Now that you know what SEO is and how people search, you can start making that information actionable. There are many parts of a Web page that you can optimize with keywords and it can be tempting to go wild and touch every element on the page. But before you do this, you need to understand the many different factors that can influence how a Web page ranks in search engine results. For the purposes of this post, I’m going to focus on two key areas: content and links.

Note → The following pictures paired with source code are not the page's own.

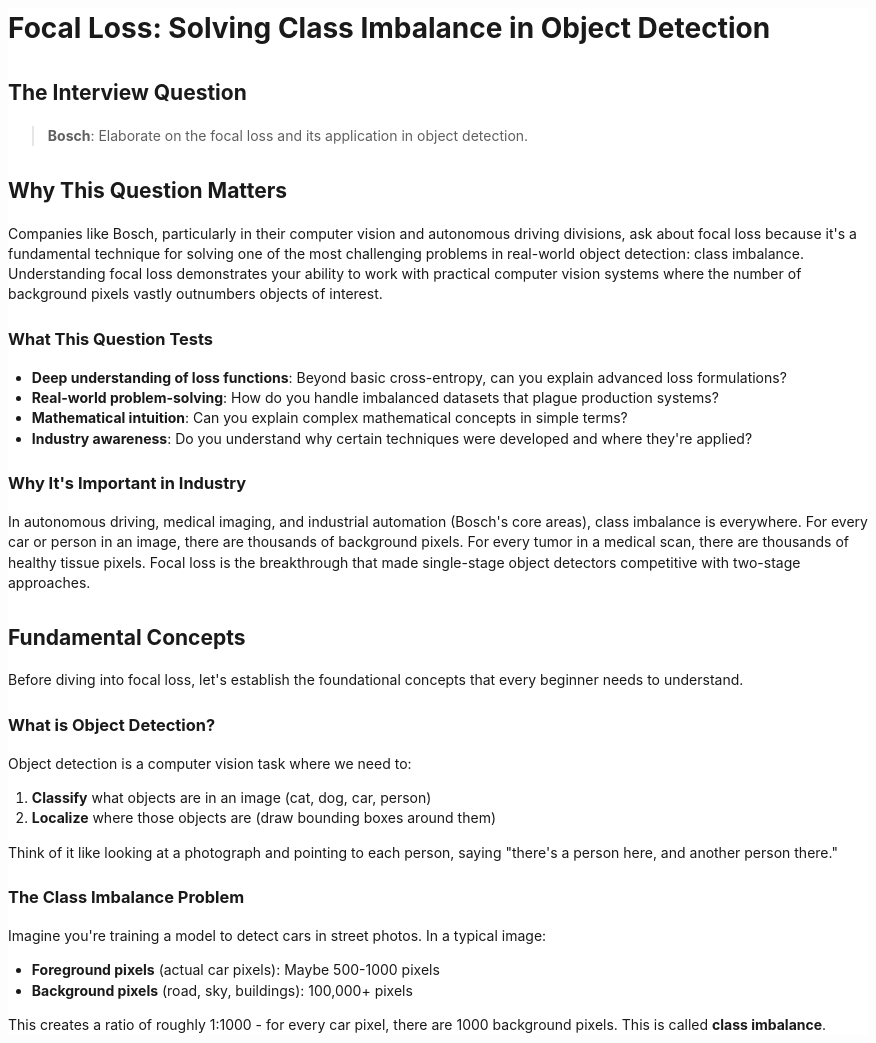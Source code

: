 # Focal Loss: Solving Class Imbalance in Object Detection

## The Interview Question
> **Bosch**: Elaborate on the focal loss and its application in object detection.

## Why This Question Matters

Companies like Bosch, particularly in their computer vision and autonomous driving divisions, ask about focal loss because it's a fundamental technique for solving one of the most challenging problems in real-world object detection: class imbalance. Understanding focal loss demonstrates your ability to work with practical computer vision systems where the number of background pixels vastly outnumbers objects of interest.

### What This Question Tests
- **Deep understanding of loss functions**: Beyond basic cross-entropy, can you explain advanced loss formulations?
- **Real-world problem-solving**: How do you handle imbalanced datasets that plague production systems?
- **Mathematical intuition**: Can you explain complex mathematical concepts in simple terms?
- **Industry awareness**: Do you understand why certain techniques were developed and where they're applied?

### Why It's Important in Industry
In autonomous driving, medical imaging, and industrial automation (Bosch's core areas), class imbalance is everywhere. For every car or person in an image, there are thousands of background pixels. For every tumor in a medical scan, there are thousands of healthy tissue pixels. Focal loss is the breakthrough that made single-stage object detectors competitive with two-stage approaches.

## Fundamental Concepts

Before diving into focal loss, let's establish the foundational concepts that every beginner needs to understand.

### What is Object Detection?
Object detection is a computer vision task where we need to:
1. **Classify** what objects are in an image (cat, dog, car, person)
2. **Localize** where those objects are (draw bounding boxes around them)

Think of it like looking at a photograph and pointing to each person, saying "there's a person here, and another person there."

### The Class Imbalance Problem
Imagine you're training a model to detect cars in street photos. In a typical image:
- **Foreground pixels** (actual car pixels): Maybe 500-1000 pixels
- **Background pixels** (road, sky, buildings): 100,000+ pixels

This creates a ratio of roughly 1:1000 - for every car pixel, there are 1000 background pixels. This is called **class imbalance**.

Content Factors. Good SEO content is written for readers and optimized for search engines. One best practice to follow is to be selective with how you insert keywords onto a page. Start small and see how the changes you’ve made affect your rankings, then adjust your strategies accordingly. Here are other content-related ranking factors to consider:

  • Quality: If you remember nothing else about SEO content, remember that content needs to be well written and useful to the website visitor.
  • Research: Keywords are important, but make sure the keywords you’re using are ones your audience actually uses to find your content. Do your research and understand how your audience searches.
  • Words: Web pages should contain keywords people are using, but weave those keywords into the content naturally and on relevant pages.
  • Engaging: You don’t want people to leave your website the second they get there. Make sure the content is relevant to their search and engaging.
  • Fresh: Content should be updated as needed and cover hot topics and trends.
  • Substance: A page with one sentence of content? Bad news! Content should have substance and provide useful information.

Link Factors. When other websites link to your website, it shows search engines that you’re providing quality content that they should be promoting and rewarding with favorable ranking positions. But there’s a lot more that goes into link-related ranking factors:

  • Link quality: Websites that link to your content should be quality, relevant websites. Be aware of what websites are linking to your site and make sure they’re not anything you don’t want your company associated with.
  • Link number: Just like media relations, if you’re asking other websites to link to your content you should be selective in whom you solicit. A few high-quality, relevant websites linking to yours will help your rankings, while thousands of irrelevant, low-quality links will hurt them.
  • Spam: Simply stated, don’t spam blogs and websites asking for links. Google will know what you’re doing and will ding you for it.

There are many positive and negative factors that contribute to how pages on a website will be ranked in search engine results. Your best bet is to focus your efforts on creating high-quality, relevant and engaging content that people want to read and other websites will want to link to.